When the SFRM and BNSB modules are integrated simultaneously, the model achieves the best overall performance, with m A P 50 , P, and R reaching 93.6%, 90.8%, and 89.2%, respectively. Furthermore, as shown in Figure 6, we compare the confusion matrix of the PSDD model (Figure 6b) with that of the baseline model (Figure 6a) to analyze their performance differences in the detection of various defect categories. Compared with the baseline model, PSDD improves the detection accuracy for the subtle defect categories Cr, Scr, and Tl by 0.04, 0.17, and 0.06, respectively. It demonstrates that our PSDD has superior capability in identifying subtle defects under complex backgrounds.

4.5. Visualization

Figure 7 presents a visual comparison between the proposed PSDD method and several mainstream object detectors on the PVEL-AD dataset. As shown in Figure 7, PSDD is capable of precisely localizing defect regions while maintaining stable confidence distributions, achieving high consistency with the ground-truth defect areas and demonstrating superior detection accuracy and robustness.

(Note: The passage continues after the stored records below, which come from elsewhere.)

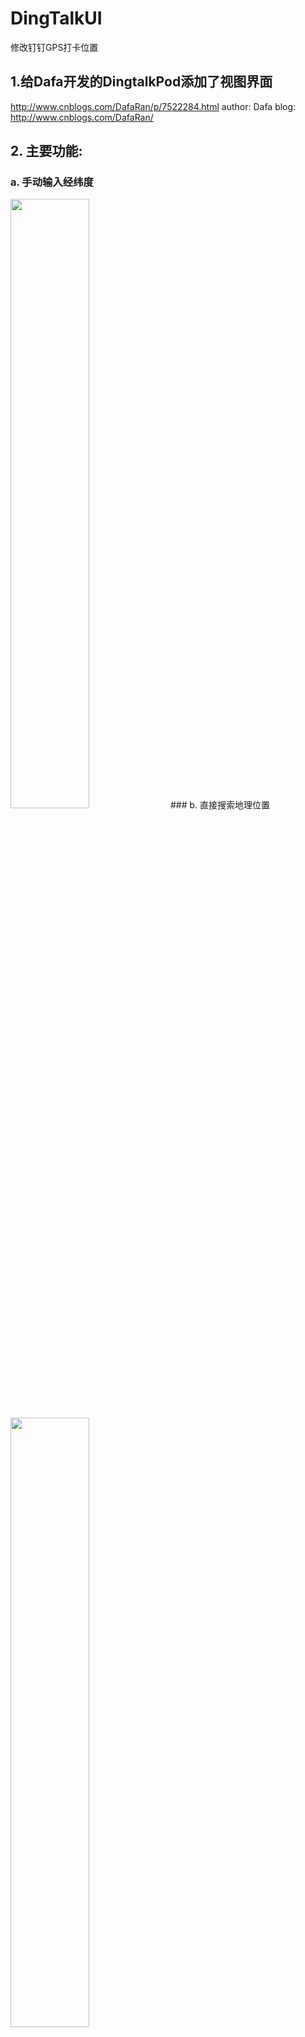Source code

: # DingTalkUI
修改钉钉GPS打卡位置

## 1.给Dafa开发的DingtalkPod添加了视图界面
http://www.cnblogs.com/DafaRan/p/7522284.html author: Dafa blog: http://www.cnblogs.com/DafaRan/

## 2. 主要功能:
### a. 手动输入经纬度
<img src="http://orvnx1k8y.bkt.clouddn.com/2017-11-27-手动输入经纬度.png" width="50%" height="50%">
### b.	直接搜索地理位置
<img src="http://orvnx1k8y.bkt.clouddn.com/2017-11-27-输入关键字搜索地理位置.png" width="50%" height="50%">

### c. 地图直接选取坐标点
<img src="http://orvnx1k8y.bkt.clouddn.com/2017-11-27-地图上移动选点.png" width="50%" height="50%">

In contrast, RT-DETR [33] fails to fully recognize Fi and Tl defects and produces false detections in the Cr category; YOLOv8 [25] exhibits missed detections for Fi and Tl, fragments the Cr defect into two separate regions, and misclassifies Scr as Cr; Faster R-CNN [27] tends to confuse Scr with Cr and assigns relatively low confidence scores to Fi and Tl.
We conducted Class Activation Mapping (CAM) visualization analysis for PSDD and several comparative models [37] to further evaluate PSDD’s capability in detecting subtle defects under complex backgrounds and to enhance its interpretability [37]. The results in Figure 8 indicate that PSDD can accurately focus on subtle defect regions and generate strong activations at critical locations. The detected regions align closely with the ground-truth defect areas, underscoring the model’s accuracy and reliability in fine-grained defect localization. In contrast, Rt-DETR [33] exhibits relatively broad activation regions, which weaken defect responses and increase the risk of false positives; YOLOv8 [25] shows insufficient feature representation for fine-grained defects, with dispersed activations failing to effectively cover defect areas; Faster R-CNN [27] produces some focused activations in certain discrete defect regions, but its overall response strength and spatial continuity are limited, constraining its ability to identify subtle defects in complex textured environments. In summary, PSDD demonstrates significant advantages in feature extraction and spatial localization, effectively improving the accuracy and robustness of subtle defect detection.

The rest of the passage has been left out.